Oral Histories
Alan D. “Tug” Wilson
b.1936

Q: Did you get into the Orange Cliffs?
AW: No.
Q: That area?
AW: No.
Q: But you were out into what they call Island in the Sky now.
AW: Yes, we called it Grandview point. We use to go there as Scouts and camp out and hike around the rims.
Q: I bet you took lots of trips out in there.
AW: Our scouts did that first backpacking trip at Upheaval Dome. Dad dropped us off out of the back of the pickup and he came back four days later and picked us up. Also I used to guide visitors to Grandview. The road was more or less a sand lot and you needed to know how to drive it and not get stuck. I would often drive the visitor’s car through the sand.
Q: Then you went down into it?
AW: We hiked all around it as best we could.
Q: How about the White Rim? Did you go out on the White Rim?
AW: Limited. We did go down off of Shafer Trail before you could even turn on the switchback. We had to back the Jeep down one switchback. I did take one visitor group out to the land between the rivers,down a shelf mine road and we hiked way out between the rivers.
Q: You had to back up?
AW: Yeah, we had to back up. There was not enough room to make the turn.
Q: Yeah, I understand.
AW: It was very difficult. But I only went. I was the only one who had a Jeep full time.
Q: Yeah. You were the rich kid.
AW: I was a rich kid….compared to some others. I used my savings from working to pay for college and later graduate school.
Q: In three years you had already, from ‘49 to ‘52, two vehicles…a car and a used Jeep.
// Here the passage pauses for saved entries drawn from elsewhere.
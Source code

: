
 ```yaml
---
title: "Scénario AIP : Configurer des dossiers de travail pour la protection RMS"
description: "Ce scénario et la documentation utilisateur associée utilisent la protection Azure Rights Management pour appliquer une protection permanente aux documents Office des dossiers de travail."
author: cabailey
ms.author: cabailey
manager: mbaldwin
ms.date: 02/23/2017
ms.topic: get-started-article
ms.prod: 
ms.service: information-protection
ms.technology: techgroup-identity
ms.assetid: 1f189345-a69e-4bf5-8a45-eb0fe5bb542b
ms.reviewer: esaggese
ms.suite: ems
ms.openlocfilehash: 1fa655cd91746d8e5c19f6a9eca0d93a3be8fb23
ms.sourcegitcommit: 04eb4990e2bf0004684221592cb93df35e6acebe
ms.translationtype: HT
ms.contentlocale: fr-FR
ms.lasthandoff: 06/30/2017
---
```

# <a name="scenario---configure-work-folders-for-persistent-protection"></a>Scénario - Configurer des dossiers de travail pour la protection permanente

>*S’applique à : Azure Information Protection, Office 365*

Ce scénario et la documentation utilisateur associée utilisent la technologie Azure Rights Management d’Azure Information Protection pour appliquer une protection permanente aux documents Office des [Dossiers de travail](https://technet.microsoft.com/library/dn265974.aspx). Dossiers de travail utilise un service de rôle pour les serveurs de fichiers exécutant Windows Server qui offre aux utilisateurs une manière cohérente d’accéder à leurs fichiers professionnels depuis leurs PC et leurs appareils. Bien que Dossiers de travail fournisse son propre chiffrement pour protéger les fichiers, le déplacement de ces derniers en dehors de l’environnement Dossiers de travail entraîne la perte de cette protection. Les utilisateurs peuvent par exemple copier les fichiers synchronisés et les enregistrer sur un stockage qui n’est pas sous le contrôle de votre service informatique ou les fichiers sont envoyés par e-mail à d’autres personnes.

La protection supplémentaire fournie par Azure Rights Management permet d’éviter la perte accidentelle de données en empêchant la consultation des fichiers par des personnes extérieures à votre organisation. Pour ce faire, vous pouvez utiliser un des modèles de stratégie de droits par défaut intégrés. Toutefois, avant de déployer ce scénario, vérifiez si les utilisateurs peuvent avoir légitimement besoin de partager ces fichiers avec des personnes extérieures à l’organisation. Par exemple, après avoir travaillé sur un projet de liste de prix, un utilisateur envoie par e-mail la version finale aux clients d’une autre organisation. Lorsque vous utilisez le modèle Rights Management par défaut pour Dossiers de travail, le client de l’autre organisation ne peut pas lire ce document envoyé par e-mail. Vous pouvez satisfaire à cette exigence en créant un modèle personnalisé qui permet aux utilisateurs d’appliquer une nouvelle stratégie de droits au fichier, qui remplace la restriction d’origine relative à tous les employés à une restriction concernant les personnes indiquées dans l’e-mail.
AW: That was my first Jeep and then I bought my brand new one in ‘54 when I staked nine uranium claims and sold them for $200 apiece. There have been questions and or jokes about my Jeeps, the park service, etc. Fact is that my Jeeps, the used ’48 and later the new ‘54 CJ3B, were used by the Arches staff to rescue folks since Arches did not have any 4WD vehicles. I guess I “loaned them” to dad.
Q: Where’d you stake them, out in the future park?
AW: I staked them out near Klondike Bluffs, out of the Monument, and there was a very good pocket of ore. The guy did one round and that was it. He got one truckload. But you never know. The Morrison Formation is probably where a whole bunch of dinosaur tracks along with it.
Q: Yeah, he probably tore that up. God only knows what else out there.
AW: But the mining interest was always opposed. The oil, too, by then. Not only the mining but oil. The oil was probably more powerful in the very early ‘50s than mining.
There was a well drilled down in the Needles near Squaw Park when I went through there in ‘56-’58, in October or so. Yeah, they were all over the place like a wet blanket, too.
Q: Did you do much out in the Arches since you spent all your time down in the Needles?
AW: We only spent two or three weeks a year in the Needles. We spent a lot of time hiking Arches. I guided a lot of tourists.
Q: Up into the Arches?
AW: In the Arches. In fact, I found one. I don’t know if you’ve seen it, in Courthouse Wash. There’s in a fin on the southern exposure, (it’s the north side of the wash, there’s a fin that runs out and it has, about 75-100 feet up, a tunnel that runs through the fin. A cave. It runs, tunneled all the way through. It must be 150 feet through. Right on a seam line that’s about five feet high. I used to go horseback riding in Courthouse.
Q: Up the Courthouse?
AW: We had Smoky. Well, actually the name was Ruins. We called the horse “Ruins.” You know the story, McKinney’s horse.
Q: Yeah. You had him up here?
AW: Yeah. He was here. In fact, Dad gave him back to McKinney, I think. .
Q: When McKinney transferred up here he brought the damn horse?
AW: Correct.
Q: I thought the Indians ate him. That’s the story I got.
AW: You know the story of Ruins, how he got the name Ruins?
Q: Yeah. I know the story of Ruins.
AW: When McKinney finally, when the horse got a little old, and that horse was a great thing. I could ride in Courthouse and definitely that horse was raised in Chaco because anytime you came to an arroyo he would jump it. He was the most motley looking horse but he loved to jump arroyos. I remember riding him in Courthouse a lot. I explored Courthouse from one end to the other on horseback.
Q: Did you go up the side canyons?
AW: As much as we could, yes. We found a still.
Q: You did?
AW: Yeah, an old still. In one of the canyons not too far from Sleepy Hollow. We used to go swimming up there.
Q: Way up there. That’s up beyond the bridge.
AW: This cave was not very far up from the bridge. I could show you some day. It’s a tunnel, rather. We also camped. The scouts, we camped at the Windows section. We scared the holy hell out of a bunch of tourists one night. We used to camp there and we made these great big bear tracks, Bob Robertson and I. We started talking loud about it and these people packed up and left. They got so scared. We camped in Devil’s Garden, too.
Q: Did you hear there’s a story about a mummy or mummies or burials coming out of a cave high on the east wall just above the mouth of Courthouse?
AW: I don’t know anything about that, no.